Alfred Heather


Heather, Alfred
Alfred Heather. Tenor, teacher, b London 21 Mar 1876, d Toronto 8 Aug 1932. He studied with T.A. Wallworth, Alessandro Romilly, and Sir Charles Santley, was a lay-vicar (adult chorister) 1905-15 at Westminster Abbey, sang at festivals throughout Britain, toured with the Beecham and Quinlan opera companies, and made many records for HMV and, 1906-11, Pathé. He taught for some years at the GSM, London, and after World War I joined a company which had been assembled to stage a 1920 revival of The Beggar's Opera at the Lyric Theatre, Hammersmith.
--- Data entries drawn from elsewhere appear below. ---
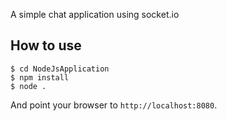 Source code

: 
A simple chat application using socket.io

## How to use

```
$ cd NodeJsApplication
$ npm install
$ node .
```

And point your browser to `http://localhost:8080`. 


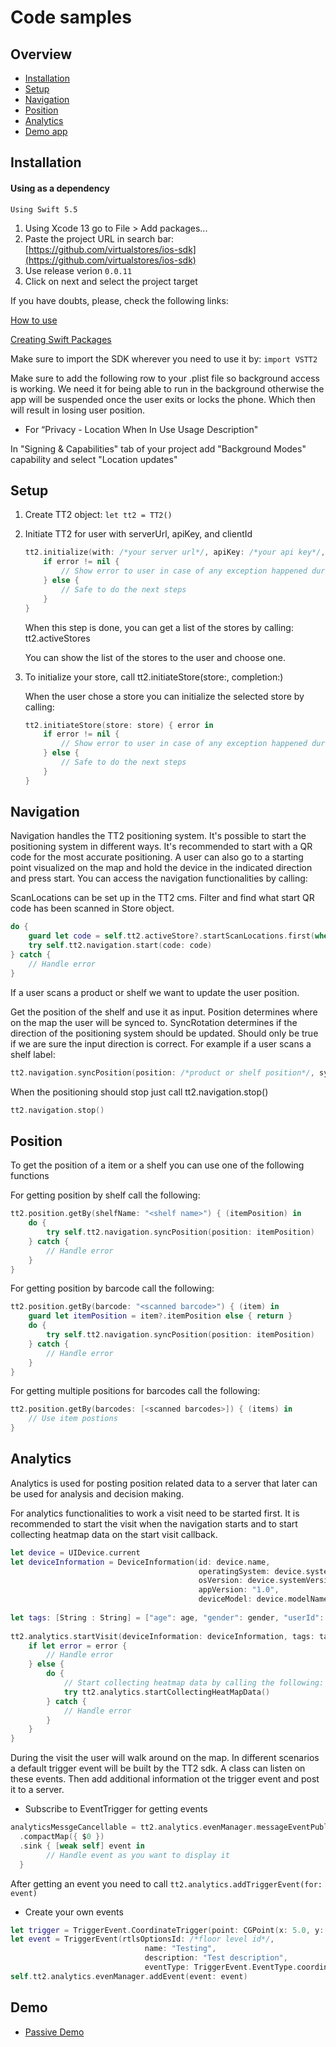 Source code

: # Code samples
## Overview
- [Installation](#Installation)
- [Setup](#Setup)
- [Navigation](#Navigation)
- [Position](#Position)
- [Analytics](#Analytics)
- [Demo app](#Demo)

## Installation

#### Using as a dependency

`Using Swift 5.5`

1. Using Xcode 13 go to File > Add packages...
2. Paste the project URL in search bar: [https://github.com/virtualstores/ios-sdk](https://github.com/virtualstores/ios-sdk)
3. Use release verion `0.0.11` 
4. Click on next and select the project target

If you have doubts, please, check the following links:

[How to use](https://developer.apple.com/videos/play/wwdc2019/408/)

[Creating Swift Packages](https://developer.apple.com/videos/play/wwdc2019/410/)

Make sure to import the SDK wherever you need to use it by: `import VSTT2`

Make sure to add the following row to your .plist file so background access is working. We need it for being able to run in the background otherwise the app will be suspended once the user exits or locks the phone. Which then will result in losing user position.

* For “Privacy - Location When In Use Usage Description"

In "Signing & Capabilities" tab of your project add "Background Modes" capability and select "Location updates"

## Setup
1. Create TT2 object: `let tt2 = TT2()`
2. Initiate TT2 for user with serverUrl, apiKey, and clientId

	```swift
	tt2.initialize(with: /*your server url*/, apiKey: /*your api key*/, clientId: 1) { [weak self] error in
	    if error != nil {
	    	// Show error to user in case of any exception happened during initialization including network exception
	    } else {
	    	// Safe to do the next steps
	    }
	}
	```
	
	When this step is done, you can get a list of the stores by calling: tt2.activeStores
		
	You can show the list of the stores to the user and choose one.

3. To initialize your store, call tt2.initiateStore(store:, completion:)

	When the user chose a store you can initialize the selected store by calling:
	
	```swift
	tt2.initiateStore(store: store) { error in
		if error != nil {
	    	// Show error to user in case of any exception happened during initialization including network exception
	    } else {
	    	// Safe to do the next steps
	    }
	}
	```

## Navigation
Navigation handles the TT2 positioning system. It's possible to start the positioning system in different ways. It's recommended to start with a QR code for the most accurate positioning. A user can also go to a starting point visualized on the map and hold the device in the indicated direction and press start. You can access the navigation functionalities by calling:

ScanLocations can be set up in the TT2 cms. Filter and find what start QR code has been scanned in Store object.

```swift
do {
	guard let code = self.tt2.activeStore?.startScanLocations.first(where: { $0.code == "scanResult "}) else { return }
	try self.tt2.navigation.start(code: code)
} catch {
	// Handle error
}
```

If a user scans a product or shelf we want to update the user position.

Get the position of the shelf and use it as input. Position determines where on the map the user will be synced to. SyncRotation determines if the direction of the positioning system should be updated. Should only be true if we are sure the input direction is correct. For example if a user scans a shelf label:

```swift
tt2.navigation.syncPosition(position: /*product or shelf position*/, syncRotation: false, forceSync: true)
```

When the positioning should stop just call tt2.navigation.stop()

```swift
tt2.navigation.stop()
```

## Position
To get the position of a item or a shelf you can use one of the following functions

For getting position by shelf call the following:

```swift
tt2.position.getBy(shelfName: "<shelf name>") { (itemPosition) in
    do {
        try self.tt2.navigation.syncPosition(position: itemPosition)
    } catch {
        // Handle error
    }
}
```
For getting position by barcode call the following:

```swift
tt2.position.getBy(barcode: "<scanned barcode>") { (item) in
    guard let itemPosition = item?.itemPosition else { return }
    do {
        try self.tt2.navigation.syncPosition(position: itemPosition)
    } catch {
        // Handle error
    }
}
```
For getting multiple positions for barcodes call the following:

```swift
tt2.position.getBy(barcodes: [<scanned barcodes>]) { (items) in
    // Use item postions
}
```

## Analytics

Analytics is used for posting position related data to a server that later can be used for analysis and decision making.

For analytics functionalities to work a visit need to be started first. It is recommended to start the visit when the navigation starts and to start collecting heatmap data on the start visit callback.



```swift
let device = UIDevice.current
let deviceInformation = DeviceInformation(id: device.name,
                                          operatingSystem: device.systemName,
                                          osVersion: device.systemVersion,
                                          appVersion: "1.0",
                                          deviceModel: device.modelName)
    
let tags: [String : String] = ["age": age, "gender": gender, "userId": userId]
    
tt2.analytics.startVisit(deviceInformation: deviceInformation, tags: tags) { (error) in
	if let error = error {
	  	// Handle error
	} else {
		do {
			// Start collecting heatmap data by calling the following:
			try tt2.analytics.startCollectingHeatMapData()
		} catch {
		  	// Handle error
		}
	}
}
```

During the visit the user will walk around on the map. In different scenarios a default trigger event will be built by the TT2 sdk. A class can listen on these events. Then add additional information ot the trigger event and post it to a server.

* Subscribe to EventTrigger for getting events

```swift
analyticsMessgeCancellable = tt2.analytics.evenManager.messageEventPublisher
  .compactMap({ $0 })
  .sink { [weak self] event in
  		// Handle event as you want to display it
  }
```

After getting an event you need to call `tt2.analytics.addTriggerEvent(for: event)`

* Create your own events

```swift
let trigger = TriggerEvent.CoordinateTrigger(point: CGPoint(x: 5.0, y: 10.0), radius: 5)
let event = TriggerEvent(rtlsOptionsId: /*floor level id*/, 
							  name: "Testing", 
							  description: "Test description", 
							  eventType: TriggerEvent.EventType.coordinateTrigger(trigger))
self.tt2.analytics.evenManager.addEvent(event: event)
```

## Demo

- [Passive Demo](https://github.com/virtualstores/ios-passive-demo-app)
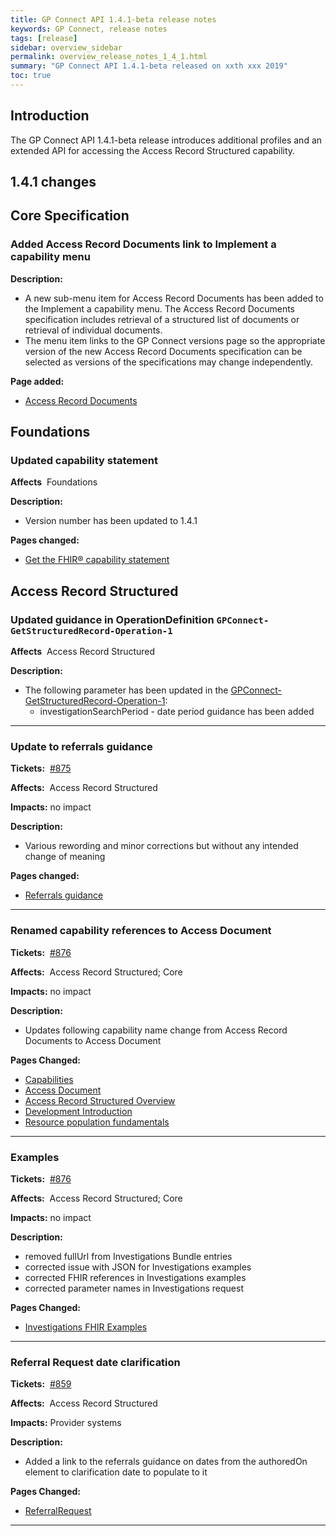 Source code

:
 ```yaml
---
title: GP Connect API 1.4.1-beta release notes
keywords: GP Connect, release notes
tags: [release]
sidebar: overview_sidebar
permalink: overview_release_notes_1_4_1.html
summary: "GP Connect API 1.4.1-beta released on xxth xxx 2019"
toc: true
---
```


## Introduction ##

The GP Connect API 1.4.1-beta release introduces additional profiles and an extended API for accessing the Access Record Structured capability.

## 1.4.1 changes ##

## Core Specification ##

### Added Access Record Documents link to Implement a capability menu ###

**Description:**

- A new sub-menu item for Access Record Documents has been added to the Implement a capability menu. The Access Record Documents specification includes retrieval of a structured list of documents or retrieval of individual documents.
- The menu item links to the GP Connect versions page so the appropriate version of the new Access Record Documents specification can be selected as versions of the specifications may change independently.

**Page added:**

- [Access Record Documents](accessrecord_documents.html)

## Foundations ##

### Updated capability statement ###

**Affects**&nbsp; Foundations

**Description:**

- Version number has been updated to 1.4.1

**Pages changed:**
- [Get the FHIR&reg; capability statement](foundations_use_case_get_the_fhir_capability_statement.html)

## Access Record Structured ##

### Updated guidance in OperationDefinition `GPConnect-GetStructuredRecord-Operation-1` ###
**Affects**&nbsp; Access Record Structured

**Description:**
- The following parameter has been updated in the [GPConnect-GetStructuredRecord-Operation-1](https://fhir.nhs.uk/STU3/OperationDefinition/GPConnect-GetStructuredRecord-Operation-1/_history/1.8?_format=json):
  - investigationSearchPeriod - date period guidance has been added

---

### Update to referrals guidance

**Tickets:**&nbsp; [#875](https://github.com/nhsconnect/gpconnect/issues/875)

**Affects:**&nbsp; Access Record Structured

**Impacts:** no impact

**Description:**

- Various rewording and minor corrections but without any intended change of meaning

**Pages changed:**

- [Referrals guidance](accessrecord_structured_development_referralrequest_guidance.html)

---

### Renamed capability references to Access Document ###

**Tickets:**&nbsp; [#876](https://github.com/nhsconnect/gpconnect/issues/876)

**Affects:**&nbsp; Access Record Structured; Core

**Impacts:** no impact

**Description:**

- Updates following capability name change from Access Record Documents to Access Document

**Pages Changed:**

- [Capabilities](overview_priority_capabilities.html)
- [Access Document](accessrecord_documents.html)
- [Access Record Structured Overview](accessrecord_structured.html)
- [Development Introduction](accessrecord_structured_development.html)
- [Resource population fundamentals](accessrecord_structured_development_resources_overview.html)

---

### Examples ###

**Tickets:**&nbsp; [#876](https://github.com/nhsconnect/gpconnect/issues/876)

**Affects:**&nbsp; Access Record Structured; Core

**Impacts:** no impact

**Description:**

- removed fullUrl from Investigations Bundle entries
- corrected issue with JSON for Investigations examples
- corrected FHIR references in Investigations examples
- corrected parameter names in Investigations request

**Pages Changed:**
- [Investigations FHIR Examples](accessrecord_structured_development_fhir_examples_pathology.html)

---

### Referral Request date clarification ###

**Tickets:**&nbsp; [#859](https://github.com/nhsconnect/gpconnect/issues/859)

**Affects:**&nbsp; Access Record Structured

**Impacts:** Provider systems

**Description:**

- Added a link to the referrals guidance on dates from the authoredOn element to clarification date to populate to it

**Pages Changed:**

- [ReferralRequest](accessrecord_structured_development_referralrequest.html)

---

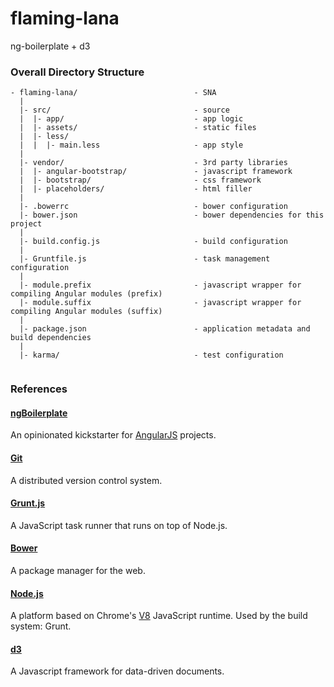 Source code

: # flaming-lana
  
ng-boilerplate + d3


### Overall Directory Structure

```
- flaming-lana/                          - SNA
  |
  |- src/                                - source
  |  |- app/                             - app logic
  |  |- assets/                          - static files
  |  |- less/                            
  |  |  |- main.less                     - app style
  |
  |- vendor/                             - 3rd party libraries
  |  |- angular-bootstrap/               - javascript framework
  |  |- bootstrap/                       - css framework
  |  |- placeholders/                    - html filler
  |
  |- .bowerrc                            - bower configuration
  |- bower.json                          - bower dependencies for this project
  |
  |- build.config.js                     - build configuration
  |
  |- Gruntfile.js                        - task management configuration
  |
  |- module.prefix                       - javascript wrapper for compiling Angular modules (prefix)
  |- module.suffix                       - javascript wrapper for compiling Angular modules (suffix)
  |
  |- package.json                        - application metadata and build dependencies
  |
  |- karma/                              - test configuration
  
```


### References

#### [ngBoilerplate](http://joshdmiller.github.com/ng-boilerplate)
    
An opinionated kickstarter for [AngularJS](http://angularjs.org) projects.
    

#### [Git](http://git-scm.com/) 

A distributed version control system.


#### [Grunt.js](http://gruntjs.com)

A JavaScript task runner that runs on top of Node.js.


#### [Bower](bower.io) 

A package manager for the web. 


#### [Node.js](http://nodejs.org) 

A platform based on Chrome's [V8](http://code.google.com/p/v8/) JavaScript runtime. Used by the build system: Grunt.


#### [d3](http://d3.js) 

A Javascript framework for data-driven documents.



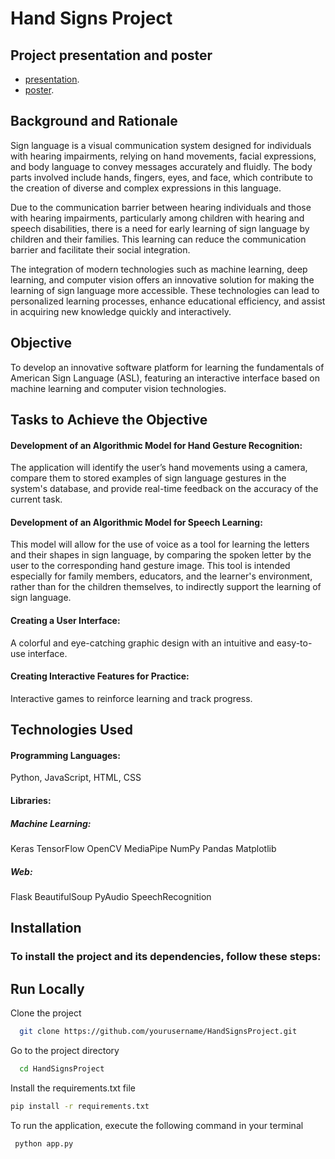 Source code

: 
# Hand Signs Project
## Project presentation and poster

 -  [presentation](Presentation.pptx).
 -  [poster](Poster.pdf).

## Background and Rationale
Sign language is a visual communication system designed for individuals with hearing impairments, relying on hand movements, facial expressions, and body language to convey messages accurately and fluidly. The body parts involved include hands, fingers, eyes, and face, which contribute to the creation of diverse and complex expressions in this language.

Due to the communication barrier between hearing individuals and those with hearing impairments, particularly among children with hearing and speech disabilities, there is a need for early learning of sign language by children and their families. This learning can reduce the communication barrier and facilitate their social integration.

The integration of modern technologies such as machine learning, deep learning, and computer vision offers an innovative solution for making the learning of sign language more accessible. These technologies can lead to personalized learning processes, enhance educational efficiency, and assist in acquiring new knowledge quickly and interactively.

## Objective
To develop an innovative software platform for learning the fundamentals of American Sign Language (ASL), featuring an interactive interface based on machine learning and computer vision technologies.

## Tasks to Achieve the Objective
#### Development of an Algorithmic Model for Hand Gesture Recognition:
The application will identify the user’s hand movements using a camera, compare them to stored examples of sign language gestures in the system's database, and provide real-time feedback on the accuracy of the current task.

#### Development of an Algorithmic Model for Speech Learning:
This model will allow for the use of voice as a tool for learning the letters and their shapes in sign language, by comparing the spoken letter by the user to the corresponding hand gesture image. This tool is intended especially for family members, educators, and the learner's environment, rather than for the children themselves, to indirectly support the learning of sign language.

#### Creating a User Interface:
A colorful and eye-catching graphic design with an intuitive and easy-to-use interface.
#### Creating Interactive Features for Practice:
Interactive games to reinforce learning and track progress.

## Technologies Used
#### Programming Languages:
Python, JavaScript, HTML, CSS

#### Libraries:
##### Machine Learning:
Keras TensorFlow OpenCV MediaPipe NumPy Pandas Matplotlib

##### Web:
Flask BeautifulSoup PyAudio SpeechRecognition

## Installation
### To install the project and its dependencies, follow these steps:


## Run Locally

Clone the project

```bash
  git clone https://github.com/yourusername/HandSignsProject.git
```

Go to the project directory

```bash
  cd HandSignsProject
```

Install the requirements.txt file

```bash
pip install -r requirements.txt
```

To run the application, execute the following command in your terminal

```bash
 python app.py
```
The company toured Canada in 1921 and was disbanded abruptly in the mid-West. Nothing daunted, Heather gave a recital in Regina which prompted Regina College to engage him as a teacher. He left Regina in 1923 to sing in Toronto, and taught 1924-5 at the TCM. As a singer he was best known in Canada in the role of the Evangelist in the early performances of the St Matthew Passion under Sir Ernest MacMillan. When he sang the role in 1926 a Toronto critic called him 'an artist of very rare distinction'. His was the standard by which other performances in the work were judged for many years. While he did not sing in public after 1926, he directed the CPR Festivals' opera productions at Banff (1929), and the Toronto production of Hugh the Drover (15 and 18 Nov 1929).